Tuesday, June 24, 2008

Lark Ascending

I’ve always thought that all knowledge is opened to us upon death, a small part of that being that you will at once know everything anyone has ever said or thought about you, good and bad. But the bad won’t hurt you as it would have when you where alive, the bad thoughts, words and deeds will belong to those who have done them; they must ponder on why they did them not you.

Some days I wake up extremely early, either my lone kidney needs it’s 100th wee of the night or I am startled awake by something that has taxed me for the last few months. If the latter awakes me then I know I cannot turn over, snuggle deeper and go back to sleep, in fact I know I may as well get up there and then be it 4am or not.

I struggle with the thought that I have a character flaw so… gods I can’t find a word for what it must be, what do you call a character flaw that repels a large number of people from you? What is it about me that would do that, because I can’t believe a group of people would each have the same character flaw that would cause them to behave in such a way, therefore the problem is with me? What did I do over the years of friendship to that would cause friends to act in this way?

It is the top of my stomach just under the breastbone that feels it, a strange achy emotion that is trapped there swirling around. The heat from it rushes to my cheeks and burns them whenever anyone asks me about them; if I think about them for too long the pain from it appears behind my eyes and makes them begin to fill. I change the subject as quickly as I can for I have no answers, how can I when I don’t know the reason.

I know that when I die I will have to look at and answer for every single one of the bad thoughts, words and deeds that I have done; I know I will have to face them, accept what I did and apologise, I am more than willing to do that. In life this has made me realise that there is no need to add more to what I will have to consider in death; why be mean or angry, why bitch or backbite, why lie or evade when in death everything will be know; you cannot avoid anything.

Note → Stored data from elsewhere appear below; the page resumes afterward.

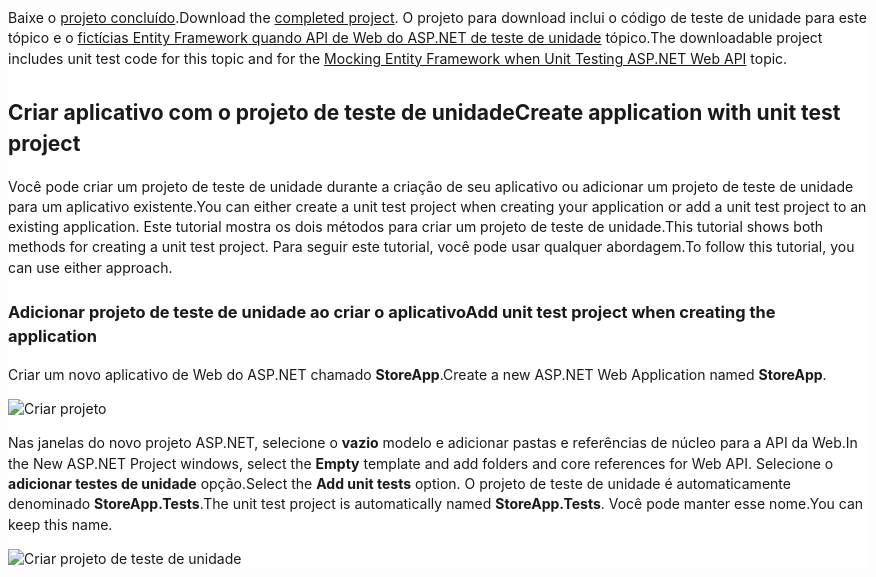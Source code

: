<span data-ttu-id="c077f-130">Baixe o [projeto concluído](https://code.msdn.microsoft.com/Unit-Testing-with-ASPNET-1374bc11).</span><span class="sxs-lookup"><span data-stu-id="c077f-130">Download the [completed project](https://code.msdn.microsoft.com/Unit-Testing-with-ASPNET-1374bc11).</span></span> <span data-ttu-id="c077f-131">O projeto para download inclui o código de teste de unidade para este tópico e o [fictícias Entity Framework quando API de Web do ASP.NET de teste de unidade](mocking-entity-framework-when-unit-testing-aspnet-web-api-2.md) tópico.</span><span class="sxs-lookup"><span data-stu-id="c077f-131">The downloadable project includes unit test code for this topic and for the [Mocking Entity Framework when Unit Testing ASP.NET Web API](mocking-entity-framework-when-unit-testing-aspnet-web-api-2.md) topic.</span></span>

<a id="appwithunittest"></a>
## <a name="create-application-with-unit-test-project"></a><span data-ttu-id="c077f-132">Criar aplicativo com o projeto de teste de unidade</span><span class="sxs-lookup"><span data-stu-id="c077f-132">Create application with unit test project</span></span>

<span data-ttu-id="c077f-133">Você pode criar um projeto de teste de unidade durante a criação de seu aplicativo ou adicionar um projeto de teste de unidade para um aplicativo existente.</span><span class="sxs-lookup"><span data-stu-id="c077f-133">You can either create a unit test project when creating your application or add a unit test project to an existing application.</span></span> <span data-ttu-id="c077f-134">Este tutorial mostra os dois métodos para criar um projeto de teste de unidade.</span><span class="sxs-lookup"><span data-stu-id="c077f-134">This tutorial shows both methods for creating a unit test project.</span></span> <span data-ttu-id="c077f-135">Para seguir este tutorial, você pode usar qualquer abordagem.</span><span class="sxs-lookup"><span data-stu-id="c077f-135">To follow this tutorial, you can use either approach.</span></span>

<a id="whencreate"></a>
### <a name="add-unit-test-project-when-creating-the-application"></a><span data-ttu-id="c077f-136">Adicionar projeto de teste de unidade ao criar o aplicativo</span><span class="sxs-lookup"><span data-stu-id="c077f-136">Add unit test project when creating the application</span></span>

<span data-ttu-id="c077f-137">Criar um novo aplicativo de Web do ASP.NET chamado **StoreApp**.</span><span class="sxs-lookup"><span data-stu-id="c077f-137">Create a new ASP.NET Web Application named **StoreApp**.</span></span>

![Criar projeto](unit-testing-with-aspnet-web-api/_static/image1.png)

<span data-ttu-id="c077f-139">Nas janelas do novo projeto ASP.NET, selecione o **vazio** modelo e adicionar pastas e referências de núcleo para a API da Web.</span><span class="sxs-lookup"><span data-stu-id="c077f-139">In the New ASP.NET Project windows, select the **Empty** template and add folders and core references for Web API.</span></span> <span data-ttu-id="c077f-140">Selecione o **adicionar testes de unidade** opção.</span><span class="sxs-lookup"><span data-stu-id="c077f-140">Select the **Add unit tests** option.</span></span> <span data-ttu-id="c077f-141">O projeto de teste de unidade é automaticamente denominado **StoreApp.Tests**.</span><span class="sxs-lookup"><span data-stu-id="c077f-141">The unit test project is automatically named **StoreApp.Tests**.</span></span> <span data-ttu-id="c077f-142">Você pode manter esse nome.</span><span class="sxs-lookup"><span data-stu-id="c077f-142">You can keep this name.</span></span>

![Criar projeto de teste de unidade](unit-testing-with-aspnet-web-api/_static/image2.png)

In death I will know what my great character flaw is and so in life I must work on patience and trying to be at peace with the knowledge that there is something in me that eventually repels. This is not easy; part of me wonders how I could ever become friends with anyone again if this is what will ultimately happen. After much thought I have decided that by far the best way to stop this ever occurring again is to not have any friends; by that I mean I will endeavour not to make any new ones, not that I will push away those who have stood by me over the last few months.

At the moment I cannot mentally cope with what has happened and so I could not cope with losing another group of people from my life if I where to form a friendship again. It is too painful, far too painful. Even now I cannot quite comprehend that there is something so fundamentally wrong with me that I do not merit a kind word, thought or deed from those I thought of as my friends at a time when I needed them the most. But the sheer fact that I didn’t warrant any such thing proves that there so obviously is something wrong with me, I have to face and deal with that but it is just so very hard.

Still, if I am trying to find positives in life I must find a positive from this. Is the positive the realisation that I am flawed? We are all flawed to some extent and don’t we know this already? Maybe we’re not all flawed to the degree that a large amount of people reject us, so I don’t believe that the awareness of being flawed is the positive I take from this. Is it the understanding that I cannot bare the thought of making new friends only for this to happen again a few years down the line? Hmmm that is one to which I need to give more thought. I am fully aware that I am enough for myself perhaps this is the expansion of that, or another part? More contemplation, more dreams, more sleepless nights and turmoil until I have hopefully learned something from this awful experience.